→ **HOW TO COMPLETE THIS TASK**:
Work out how many lines of the data hold the string "infty", and reply with that number alone.

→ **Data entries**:
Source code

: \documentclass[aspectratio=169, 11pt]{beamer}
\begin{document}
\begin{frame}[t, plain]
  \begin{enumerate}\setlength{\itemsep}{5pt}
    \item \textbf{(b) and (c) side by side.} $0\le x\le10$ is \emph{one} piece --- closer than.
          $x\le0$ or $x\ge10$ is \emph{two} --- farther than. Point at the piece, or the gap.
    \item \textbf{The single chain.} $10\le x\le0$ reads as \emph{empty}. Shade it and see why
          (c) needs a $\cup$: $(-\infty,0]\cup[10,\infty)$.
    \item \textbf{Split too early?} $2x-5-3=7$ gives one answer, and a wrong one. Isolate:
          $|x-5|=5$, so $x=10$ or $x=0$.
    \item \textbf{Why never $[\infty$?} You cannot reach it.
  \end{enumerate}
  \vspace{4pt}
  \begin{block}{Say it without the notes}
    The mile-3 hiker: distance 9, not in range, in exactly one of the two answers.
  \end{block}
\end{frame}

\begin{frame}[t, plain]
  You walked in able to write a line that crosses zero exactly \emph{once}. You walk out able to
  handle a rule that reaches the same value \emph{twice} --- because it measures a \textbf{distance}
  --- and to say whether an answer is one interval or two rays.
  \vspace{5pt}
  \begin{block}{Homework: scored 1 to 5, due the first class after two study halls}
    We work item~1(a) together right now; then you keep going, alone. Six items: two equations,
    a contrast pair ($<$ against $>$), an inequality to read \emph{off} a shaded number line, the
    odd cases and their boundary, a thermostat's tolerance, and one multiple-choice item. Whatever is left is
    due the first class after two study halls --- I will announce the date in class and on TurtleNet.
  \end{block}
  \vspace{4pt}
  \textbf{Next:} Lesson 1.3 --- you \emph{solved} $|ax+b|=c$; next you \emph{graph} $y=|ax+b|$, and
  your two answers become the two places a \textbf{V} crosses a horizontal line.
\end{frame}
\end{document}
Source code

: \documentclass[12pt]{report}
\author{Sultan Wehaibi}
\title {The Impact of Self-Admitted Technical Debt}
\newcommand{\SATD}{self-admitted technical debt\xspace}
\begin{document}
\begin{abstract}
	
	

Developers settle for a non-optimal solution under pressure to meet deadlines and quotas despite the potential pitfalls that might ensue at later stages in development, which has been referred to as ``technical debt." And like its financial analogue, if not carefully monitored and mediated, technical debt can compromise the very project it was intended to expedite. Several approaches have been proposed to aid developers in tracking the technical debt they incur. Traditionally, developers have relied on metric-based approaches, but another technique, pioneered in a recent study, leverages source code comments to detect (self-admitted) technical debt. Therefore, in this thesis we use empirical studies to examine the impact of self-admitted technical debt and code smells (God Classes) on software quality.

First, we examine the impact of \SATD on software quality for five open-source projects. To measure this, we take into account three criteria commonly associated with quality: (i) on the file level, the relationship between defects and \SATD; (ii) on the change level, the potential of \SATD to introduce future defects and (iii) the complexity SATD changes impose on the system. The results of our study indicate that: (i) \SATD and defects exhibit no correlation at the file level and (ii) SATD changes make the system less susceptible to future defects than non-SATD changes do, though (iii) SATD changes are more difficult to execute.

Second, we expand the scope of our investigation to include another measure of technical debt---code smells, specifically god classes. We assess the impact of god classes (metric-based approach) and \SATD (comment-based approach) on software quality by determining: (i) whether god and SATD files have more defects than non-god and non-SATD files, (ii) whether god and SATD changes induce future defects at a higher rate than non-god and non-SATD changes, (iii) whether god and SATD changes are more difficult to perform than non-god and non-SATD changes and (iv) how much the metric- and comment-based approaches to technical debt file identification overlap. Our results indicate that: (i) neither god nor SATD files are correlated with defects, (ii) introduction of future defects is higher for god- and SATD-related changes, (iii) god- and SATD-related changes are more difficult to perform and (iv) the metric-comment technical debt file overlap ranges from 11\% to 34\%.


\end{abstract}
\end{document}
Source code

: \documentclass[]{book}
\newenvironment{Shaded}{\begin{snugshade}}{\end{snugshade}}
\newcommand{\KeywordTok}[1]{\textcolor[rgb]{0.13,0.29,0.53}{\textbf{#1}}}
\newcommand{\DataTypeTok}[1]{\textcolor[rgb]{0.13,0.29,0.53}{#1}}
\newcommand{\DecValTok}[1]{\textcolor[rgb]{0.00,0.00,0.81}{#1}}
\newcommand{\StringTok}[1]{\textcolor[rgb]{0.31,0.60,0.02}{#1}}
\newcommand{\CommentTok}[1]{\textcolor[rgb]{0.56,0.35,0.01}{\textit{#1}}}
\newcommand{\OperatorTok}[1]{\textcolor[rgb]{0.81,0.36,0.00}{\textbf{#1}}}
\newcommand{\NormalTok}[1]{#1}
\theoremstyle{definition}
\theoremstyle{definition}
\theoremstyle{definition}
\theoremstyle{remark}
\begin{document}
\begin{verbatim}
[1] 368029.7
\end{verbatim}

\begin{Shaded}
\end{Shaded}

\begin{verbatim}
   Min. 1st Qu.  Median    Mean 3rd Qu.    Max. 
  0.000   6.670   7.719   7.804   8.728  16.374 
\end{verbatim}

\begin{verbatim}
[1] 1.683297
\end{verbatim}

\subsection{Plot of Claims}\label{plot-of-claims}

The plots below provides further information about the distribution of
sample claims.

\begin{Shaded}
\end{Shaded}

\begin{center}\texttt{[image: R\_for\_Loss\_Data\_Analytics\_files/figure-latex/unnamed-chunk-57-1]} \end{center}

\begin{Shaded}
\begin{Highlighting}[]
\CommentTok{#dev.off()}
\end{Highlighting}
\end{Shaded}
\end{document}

→ **SOLUTION TO THIS TASK**:
2